Clarissa Diniz
Clarissa Diniz
Abaixo, a entrevista entre o artista Guerreiro do Divino Amor e a crítica Clarissa Diniz.
A conversa foi realizada em abril de 2018, no ateliê do artista, no Rio de Janeiro, e trata de alguns aspectos caros à dimensão processual do projeto.
Clarissa Diniz: Vamos começar pela invasão do superlativo na sua obra? Como é que o super surge? E como essa adjetivação louca que sustenta suas obras tensiona a linguagem científica que é emulada no projeto "Superficções"?
Guerreiro do Divino Amor: Olha, começou já no primeiro capítulo em Bruxelas e desabrochou no SuperRio... O Rio é muito superlativo, foi supernatural e inevitável. Por outro lado, o meu trabalho precisa desse prefixo para se distanciar da realidade e criar uma linguagem não tão pesada, para que não vire um puro panfleto político. O super já abre uma porta de percepção para um universo de ficção científica. Foi um instrumento de acesso a um publico maior, preocupação muito presente desde o começo do projeto. Curioso é que no começo do projeto de São Paulo eu não queria usar o super. Ia ser outra coisa, mas aí todo mundo falava assim. A linguagem deles tem muito mais “super” [risos].
CD: O superlativo como lente para olhar o Brasil. E como essa lente se articula ou se rearranja agora, nesse momento em que o projeto passa a pensar São Paulo?
GDA: O trabalho de São Paulo ainda não terminou. Tem um monte de camadas que não foram exploradas, outras temáticas que também não deu tempo de trabalhar. No Rio, a investigação foi baseada em conhecer grupos sociais diferentes, até porque minha mãe é de um determinado meio, e minha madrasta é do meio social oposto... Aí depois tive vários namorados em todos os cantos do Rio e da Baixada, então tinha já essa vivência da qual nasceu o trabalho. Em São Paulo, estou começando a ter essa vivência com pessoas mais próximas, intimamente, agora. Primeiro tive a experiência de me deparar com esse monstro e me perguntar “como é que isso foi acontecer?!” Como é que isso pôde crescer de tal forma e virar essa máquina única? Por isso o trabalho teve mais essa pesquisa nas origens, na história e explorou toda a simbologia de São Paulo. Foi se tornando uma pesquisa sobre os mecanismos de funcionamento da cidade, o que levou a falar desse espírito da conquista, dessa glorificação dos bandeirantes, do imaginário de empreendedorismo e essa coisa dura de trabalho, de imigração, de vencer na vida. Essa separação em caixas, e hierarquização das origens no Brasil. Cada um é colocado em seu lugar na história, com sua narrativa, e o que não está em nenhum lugar é apagado, enquanto outros são glorificados no imaginário coletivo, construindo uma máquina onde cada um é uma peça.

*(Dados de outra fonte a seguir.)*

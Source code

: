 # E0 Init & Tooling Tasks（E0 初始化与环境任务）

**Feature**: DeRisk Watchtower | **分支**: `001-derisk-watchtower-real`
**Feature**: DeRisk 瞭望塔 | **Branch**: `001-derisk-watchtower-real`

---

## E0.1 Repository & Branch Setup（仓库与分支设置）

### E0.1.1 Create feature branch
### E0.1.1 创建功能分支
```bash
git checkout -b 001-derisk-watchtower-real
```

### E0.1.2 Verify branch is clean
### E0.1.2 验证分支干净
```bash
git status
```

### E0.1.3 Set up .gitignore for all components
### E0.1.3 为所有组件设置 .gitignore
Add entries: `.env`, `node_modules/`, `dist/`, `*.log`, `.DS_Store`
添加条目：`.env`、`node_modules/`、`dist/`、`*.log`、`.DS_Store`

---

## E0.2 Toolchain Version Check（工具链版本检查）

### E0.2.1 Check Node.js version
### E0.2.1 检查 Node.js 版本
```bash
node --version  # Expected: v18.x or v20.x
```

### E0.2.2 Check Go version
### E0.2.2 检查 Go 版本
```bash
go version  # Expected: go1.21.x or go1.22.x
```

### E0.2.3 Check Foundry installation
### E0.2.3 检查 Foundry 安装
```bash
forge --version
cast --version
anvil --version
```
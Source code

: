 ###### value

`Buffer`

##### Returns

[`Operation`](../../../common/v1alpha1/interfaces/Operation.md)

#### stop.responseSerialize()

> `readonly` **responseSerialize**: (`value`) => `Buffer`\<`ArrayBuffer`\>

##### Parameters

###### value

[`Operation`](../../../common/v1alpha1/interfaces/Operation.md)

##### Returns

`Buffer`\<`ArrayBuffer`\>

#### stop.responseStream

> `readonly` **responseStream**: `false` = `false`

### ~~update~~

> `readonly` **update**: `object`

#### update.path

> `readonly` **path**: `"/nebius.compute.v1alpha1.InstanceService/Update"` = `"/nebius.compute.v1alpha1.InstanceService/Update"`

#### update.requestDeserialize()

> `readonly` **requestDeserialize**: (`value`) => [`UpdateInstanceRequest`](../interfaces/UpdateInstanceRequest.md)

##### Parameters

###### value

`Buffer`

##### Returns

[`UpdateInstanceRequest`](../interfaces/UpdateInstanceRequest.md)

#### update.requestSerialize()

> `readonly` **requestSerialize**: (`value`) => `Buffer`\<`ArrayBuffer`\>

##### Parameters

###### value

CF: Uma máquina social. E esse momento de São Paulo e a imagem construída pro outro, pra vender São Paulo, a privatização, o mercado imobiliário? E Doria? E Silvio Santos? Esses personagens, essa imagem bicéfala?
GDA: Cheguei lá bem quando Doria tinha acabado de tomar posse, então foi naquele boom e ele representava uma caricatura de todos esses temas que eu estava abordando. Silvio Santos também. Para mim Silvio Santos sempre foi São Paulo, essa figura persiste desde a minha infância, ensinando a ganhar e a ostentar. Essas duas figuras, de repente, estavam juntas naquela interação com a história do Teatro Oficina, formando um triângulo com Zé Celso Martinez Corrêa, o que me fez pensar neles com mais objetividade. Aí fechou a criatura bicéfala do filme. Eu fiquei brincando com as cabeças e vi que os rostos se encaixavam perfeitamente. Descobri, então, que são a mesma pessoa, e pronto. Não tem efeito nenhum, eu só cortei, joguei e parece que se sugaram e ficaram ali.
CD: Essa linguagem – tanto a visual, quanto esse tempo narrativo – é marcada por um encadeamento dos efeitos numa estética de colagem, de apropriação de signos e visualidades do cotidiano, como você acabou de narrar acerca do personagem bicéfalo, Doria + Silvio. No seu trabalho, essa poética da colagem é bastante ácida e saturada, carnavalesca. Fico interessada em saber da importância do carnaval, da rua, do bloco, da festa, pra constituição dessa linguagem...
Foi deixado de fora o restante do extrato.